Yeah, their own churches that happened to be thirty-five miles away, so old people, like Miss Georgia, could hardly go any more. Mama’s hand was gripping Beau’s so tight now that he winced, and I had to reach over and, one by one, peel her fingers off Beau’s hand until she finally noticed and gripped her purse instead.

“Putting notions in people’s heads,” the reverend went on, “is just plain dangerous. They start demanding things. They don’t know where they belong any more. No one knows where they belong any more. Everything’s in an uproar.” His voice was turning into a roar. “People get hurt!” He pounded the pulpit. “People get killed!”

I heard a murmur running through the congregation of amens and a couple of people saying, “That’s right,” along with Mr Reynolds clearing his throat over and over like he had something caught in it.

“Ida Yates knew her place and her responsibility, too. Why, when she got sick, she hired a black housekeeper, giving that poor woman a job to keep her off welfare.”

Mama’s foot was shaking up and down.

“This community has lost two very good souls recently.” He nodded over at us. “Deacon Porter wouldn’t hold no stock in breaking society apart. Uh-uh, no, sir!”

If “breaking society apart” meant being a bigot like Glen Connor or Mr Dunlop, then Daddy sure would break it apart. Reverend Benson was twisting Daddy into something he wanted Daddy to be, not the man Daddy was, and I didn’t like it one bit! I knew Mama felt the same as me because her foot was jiggling wildly now, and she was sitting up so straight you’d think her spine was a drive shaft.

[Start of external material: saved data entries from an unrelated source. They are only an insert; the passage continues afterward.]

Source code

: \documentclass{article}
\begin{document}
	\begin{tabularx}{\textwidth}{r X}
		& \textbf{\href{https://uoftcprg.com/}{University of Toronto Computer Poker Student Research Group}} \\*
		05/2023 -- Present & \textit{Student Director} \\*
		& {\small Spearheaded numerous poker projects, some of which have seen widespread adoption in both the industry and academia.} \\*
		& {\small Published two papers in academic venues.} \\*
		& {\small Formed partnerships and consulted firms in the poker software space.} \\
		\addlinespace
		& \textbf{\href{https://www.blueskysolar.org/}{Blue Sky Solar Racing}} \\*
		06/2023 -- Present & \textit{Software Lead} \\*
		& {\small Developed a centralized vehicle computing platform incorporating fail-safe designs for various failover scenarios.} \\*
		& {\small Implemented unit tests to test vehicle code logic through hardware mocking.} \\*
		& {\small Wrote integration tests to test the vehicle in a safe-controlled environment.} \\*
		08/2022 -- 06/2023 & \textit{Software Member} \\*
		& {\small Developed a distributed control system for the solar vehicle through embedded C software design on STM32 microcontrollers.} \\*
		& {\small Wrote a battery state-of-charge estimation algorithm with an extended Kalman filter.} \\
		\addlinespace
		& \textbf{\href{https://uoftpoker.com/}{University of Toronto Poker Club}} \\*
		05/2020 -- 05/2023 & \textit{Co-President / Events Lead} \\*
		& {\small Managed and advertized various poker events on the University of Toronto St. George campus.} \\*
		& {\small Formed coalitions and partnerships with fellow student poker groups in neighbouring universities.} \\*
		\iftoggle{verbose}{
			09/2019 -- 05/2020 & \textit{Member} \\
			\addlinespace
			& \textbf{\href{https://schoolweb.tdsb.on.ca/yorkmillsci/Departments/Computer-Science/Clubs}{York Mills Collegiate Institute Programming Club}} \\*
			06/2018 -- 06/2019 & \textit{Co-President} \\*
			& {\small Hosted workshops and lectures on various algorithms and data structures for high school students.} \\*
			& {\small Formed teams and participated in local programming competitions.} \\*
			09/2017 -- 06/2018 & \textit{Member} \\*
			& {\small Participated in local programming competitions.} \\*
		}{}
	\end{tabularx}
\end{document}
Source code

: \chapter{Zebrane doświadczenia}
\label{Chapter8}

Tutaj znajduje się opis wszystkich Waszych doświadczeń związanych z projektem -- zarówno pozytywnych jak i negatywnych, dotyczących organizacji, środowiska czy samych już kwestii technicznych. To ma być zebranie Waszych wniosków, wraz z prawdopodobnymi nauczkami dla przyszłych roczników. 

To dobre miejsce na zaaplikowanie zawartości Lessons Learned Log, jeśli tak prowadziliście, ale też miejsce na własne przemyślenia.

The more Reverend Benson went on and the more Mama’s foot bounced up and down, the more I wished he’d shut up. Apart from spouting lies, he was making Mama mad, and that would only make her more determined to run away and live in Ohio.

After the service we stood in the receiving line and Mama had a fake smile plastered on her face. People came up to Beau and hugged him and said nice things about his mama and said they’d come by and to call them if he needed anything, but I knew from experience that he wouldn’t remember one word.